◆ PROBLEM DETAILS: Using the listing that follows, return every line with the word "textbf".

##### DATASET CONTENT

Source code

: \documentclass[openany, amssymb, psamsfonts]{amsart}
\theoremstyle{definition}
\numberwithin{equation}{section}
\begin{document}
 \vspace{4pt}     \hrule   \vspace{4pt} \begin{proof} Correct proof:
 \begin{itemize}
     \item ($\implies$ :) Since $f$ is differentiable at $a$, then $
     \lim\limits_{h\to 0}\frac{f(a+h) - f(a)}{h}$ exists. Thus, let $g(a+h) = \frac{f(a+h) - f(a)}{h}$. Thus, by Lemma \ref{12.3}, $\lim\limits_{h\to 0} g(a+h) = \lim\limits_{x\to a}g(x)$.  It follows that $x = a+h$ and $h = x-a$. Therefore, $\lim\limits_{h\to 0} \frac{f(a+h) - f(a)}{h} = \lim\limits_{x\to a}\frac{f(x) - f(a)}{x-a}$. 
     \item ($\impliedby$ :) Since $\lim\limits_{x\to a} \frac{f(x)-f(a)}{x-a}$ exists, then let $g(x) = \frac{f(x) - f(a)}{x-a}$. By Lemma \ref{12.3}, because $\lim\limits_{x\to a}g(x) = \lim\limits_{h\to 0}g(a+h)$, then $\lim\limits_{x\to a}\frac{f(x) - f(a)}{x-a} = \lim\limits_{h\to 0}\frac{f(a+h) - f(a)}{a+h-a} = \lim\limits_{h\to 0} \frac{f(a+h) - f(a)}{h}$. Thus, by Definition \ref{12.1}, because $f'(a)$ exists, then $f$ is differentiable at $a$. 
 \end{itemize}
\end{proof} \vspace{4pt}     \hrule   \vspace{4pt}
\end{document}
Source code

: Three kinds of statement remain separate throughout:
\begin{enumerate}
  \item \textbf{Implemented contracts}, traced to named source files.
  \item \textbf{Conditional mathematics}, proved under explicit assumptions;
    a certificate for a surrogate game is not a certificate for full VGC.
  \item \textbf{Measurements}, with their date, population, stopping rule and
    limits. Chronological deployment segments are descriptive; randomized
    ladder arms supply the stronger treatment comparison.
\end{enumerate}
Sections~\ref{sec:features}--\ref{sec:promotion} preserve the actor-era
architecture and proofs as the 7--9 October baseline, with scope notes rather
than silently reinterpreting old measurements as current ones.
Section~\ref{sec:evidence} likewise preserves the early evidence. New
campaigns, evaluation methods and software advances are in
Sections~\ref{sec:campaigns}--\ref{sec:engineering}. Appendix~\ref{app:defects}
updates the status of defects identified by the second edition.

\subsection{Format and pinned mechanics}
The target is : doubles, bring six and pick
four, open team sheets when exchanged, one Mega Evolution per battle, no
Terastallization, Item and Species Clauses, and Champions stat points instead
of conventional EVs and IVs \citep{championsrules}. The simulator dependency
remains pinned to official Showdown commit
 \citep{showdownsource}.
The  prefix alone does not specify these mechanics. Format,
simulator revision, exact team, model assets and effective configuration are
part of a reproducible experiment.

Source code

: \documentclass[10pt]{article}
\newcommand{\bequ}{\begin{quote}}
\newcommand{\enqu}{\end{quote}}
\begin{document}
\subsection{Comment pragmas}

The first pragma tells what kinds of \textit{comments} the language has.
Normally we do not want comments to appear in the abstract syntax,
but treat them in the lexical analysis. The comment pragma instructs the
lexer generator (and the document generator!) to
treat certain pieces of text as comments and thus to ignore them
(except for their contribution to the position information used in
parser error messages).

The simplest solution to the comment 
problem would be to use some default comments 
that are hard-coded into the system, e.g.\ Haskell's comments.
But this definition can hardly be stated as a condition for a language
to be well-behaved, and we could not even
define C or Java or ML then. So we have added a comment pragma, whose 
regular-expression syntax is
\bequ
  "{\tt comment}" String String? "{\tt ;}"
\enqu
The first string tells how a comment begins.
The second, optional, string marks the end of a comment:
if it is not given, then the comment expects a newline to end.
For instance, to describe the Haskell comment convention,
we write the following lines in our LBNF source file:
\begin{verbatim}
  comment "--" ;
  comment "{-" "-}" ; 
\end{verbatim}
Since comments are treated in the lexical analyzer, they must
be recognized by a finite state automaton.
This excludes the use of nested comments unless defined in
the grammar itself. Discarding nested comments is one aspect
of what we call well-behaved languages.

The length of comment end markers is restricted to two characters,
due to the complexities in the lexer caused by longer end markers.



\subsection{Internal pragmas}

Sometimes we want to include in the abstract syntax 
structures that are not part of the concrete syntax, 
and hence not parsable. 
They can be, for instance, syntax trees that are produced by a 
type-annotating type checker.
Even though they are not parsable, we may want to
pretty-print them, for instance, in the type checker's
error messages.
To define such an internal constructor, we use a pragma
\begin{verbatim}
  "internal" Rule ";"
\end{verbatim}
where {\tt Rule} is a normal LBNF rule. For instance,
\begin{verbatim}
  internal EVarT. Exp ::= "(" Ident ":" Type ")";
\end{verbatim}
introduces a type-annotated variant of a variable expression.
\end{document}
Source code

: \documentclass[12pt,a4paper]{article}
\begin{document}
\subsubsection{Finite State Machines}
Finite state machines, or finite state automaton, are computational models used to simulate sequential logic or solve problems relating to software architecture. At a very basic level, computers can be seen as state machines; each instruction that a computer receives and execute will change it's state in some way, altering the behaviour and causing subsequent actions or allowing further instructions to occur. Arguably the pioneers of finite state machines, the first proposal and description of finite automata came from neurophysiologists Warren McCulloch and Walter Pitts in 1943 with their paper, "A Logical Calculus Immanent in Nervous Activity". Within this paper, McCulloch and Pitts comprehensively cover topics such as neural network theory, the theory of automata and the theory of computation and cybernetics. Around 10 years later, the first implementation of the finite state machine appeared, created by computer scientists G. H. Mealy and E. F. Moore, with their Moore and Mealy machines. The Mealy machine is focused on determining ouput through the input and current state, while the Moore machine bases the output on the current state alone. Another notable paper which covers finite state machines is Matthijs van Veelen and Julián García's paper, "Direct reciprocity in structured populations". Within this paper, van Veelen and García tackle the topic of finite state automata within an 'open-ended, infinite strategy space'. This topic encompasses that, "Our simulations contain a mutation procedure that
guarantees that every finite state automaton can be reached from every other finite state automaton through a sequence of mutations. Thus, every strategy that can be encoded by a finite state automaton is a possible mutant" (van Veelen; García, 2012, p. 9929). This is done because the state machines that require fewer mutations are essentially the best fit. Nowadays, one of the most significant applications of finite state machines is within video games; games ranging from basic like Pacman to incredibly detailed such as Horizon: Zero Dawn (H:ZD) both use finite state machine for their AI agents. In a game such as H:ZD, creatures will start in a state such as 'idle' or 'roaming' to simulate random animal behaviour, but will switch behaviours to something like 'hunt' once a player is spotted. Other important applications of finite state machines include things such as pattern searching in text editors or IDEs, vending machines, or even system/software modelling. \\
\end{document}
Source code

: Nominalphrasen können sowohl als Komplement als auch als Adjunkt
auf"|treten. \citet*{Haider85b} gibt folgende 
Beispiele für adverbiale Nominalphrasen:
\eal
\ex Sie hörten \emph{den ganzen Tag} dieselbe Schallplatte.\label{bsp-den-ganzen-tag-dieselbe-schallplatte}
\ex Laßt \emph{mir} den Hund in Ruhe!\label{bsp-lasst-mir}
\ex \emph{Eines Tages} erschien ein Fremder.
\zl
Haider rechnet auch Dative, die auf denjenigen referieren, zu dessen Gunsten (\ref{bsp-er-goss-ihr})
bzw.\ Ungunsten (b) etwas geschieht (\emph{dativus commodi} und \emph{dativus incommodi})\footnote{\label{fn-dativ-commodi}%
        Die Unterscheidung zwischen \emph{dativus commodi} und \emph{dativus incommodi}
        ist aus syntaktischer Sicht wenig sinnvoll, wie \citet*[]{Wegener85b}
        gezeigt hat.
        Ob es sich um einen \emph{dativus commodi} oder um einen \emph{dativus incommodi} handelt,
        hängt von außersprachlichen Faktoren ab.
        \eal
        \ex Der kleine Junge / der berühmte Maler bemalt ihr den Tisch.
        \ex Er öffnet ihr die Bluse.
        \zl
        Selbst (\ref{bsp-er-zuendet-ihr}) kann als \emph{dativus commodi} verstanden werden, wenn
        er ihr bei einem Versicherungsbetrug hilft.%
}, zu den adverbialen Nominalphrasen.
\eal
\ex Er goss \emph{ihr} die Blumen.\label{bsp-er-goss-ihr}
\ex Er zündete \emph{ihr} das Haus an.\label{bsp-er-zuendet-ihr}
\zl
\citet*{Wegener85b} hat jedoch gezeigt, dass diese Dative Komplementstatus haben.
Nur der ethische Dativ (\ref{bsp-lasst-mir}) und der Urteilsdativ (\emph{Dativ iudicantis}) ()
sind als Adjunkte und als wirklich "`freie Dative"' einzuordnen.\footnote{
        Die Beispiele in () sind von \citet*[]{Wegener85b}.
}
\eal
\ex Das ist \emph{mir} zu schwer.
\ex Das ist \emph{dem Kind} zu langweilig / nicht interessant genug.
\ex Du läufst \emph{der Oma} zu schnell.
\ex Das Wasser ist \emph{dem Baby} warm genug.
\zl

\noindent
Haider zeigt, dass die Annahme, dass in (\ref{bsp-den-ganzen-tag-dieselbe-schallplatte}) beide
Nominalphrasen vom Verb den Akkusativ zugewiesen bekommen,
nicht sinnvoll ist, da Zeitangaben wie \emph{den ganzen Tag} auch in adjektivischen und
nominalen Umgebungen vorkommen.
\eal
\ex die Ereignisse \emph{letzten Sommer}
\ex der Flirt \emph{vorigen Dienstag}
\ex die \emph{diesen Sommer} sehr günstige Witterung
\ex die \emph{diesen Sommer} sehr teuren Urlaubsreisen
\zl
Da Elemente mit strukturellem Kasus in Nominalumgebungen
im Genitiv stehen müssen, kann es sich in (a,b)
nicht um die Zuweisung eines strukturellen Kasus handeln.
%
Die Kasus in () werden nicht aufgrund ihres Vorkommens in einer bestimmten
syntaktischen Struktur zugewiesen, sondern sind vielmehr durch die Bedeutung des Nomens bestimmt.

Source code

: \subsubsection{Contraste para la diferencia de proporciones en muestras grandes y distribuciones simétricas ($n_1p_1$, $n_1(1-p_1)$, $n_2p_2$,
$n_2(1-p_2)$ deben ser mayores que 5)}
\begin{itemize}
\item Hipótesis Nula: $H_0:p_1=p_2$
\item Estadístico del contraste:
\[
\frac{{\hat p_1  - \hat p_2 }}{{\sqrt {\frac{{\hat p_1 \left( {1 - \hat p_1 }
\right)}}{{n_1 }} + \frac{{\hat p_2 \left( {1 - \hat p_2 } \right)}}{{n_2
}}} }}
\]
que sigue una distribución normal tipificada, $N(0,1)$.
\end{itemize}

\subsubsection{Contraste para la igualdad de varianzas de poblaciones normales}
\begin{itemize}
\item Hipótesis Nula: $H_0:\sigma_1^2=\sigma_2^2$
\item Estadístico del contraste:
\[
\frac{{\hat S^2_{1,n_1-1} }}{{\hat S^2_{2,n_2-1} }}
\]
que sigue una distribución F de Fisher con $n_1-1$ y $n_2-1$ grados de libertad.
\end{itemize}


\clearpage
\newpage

##########

◆ YOUR SOLUTION:
  \item \textbf{Implemented contracts}, traced to named source files.
  \item \textbf{Conditional mathematics}, proved under explicit assumptions;
  \item \textbf{Measurements}, with their date, population, stopping rule and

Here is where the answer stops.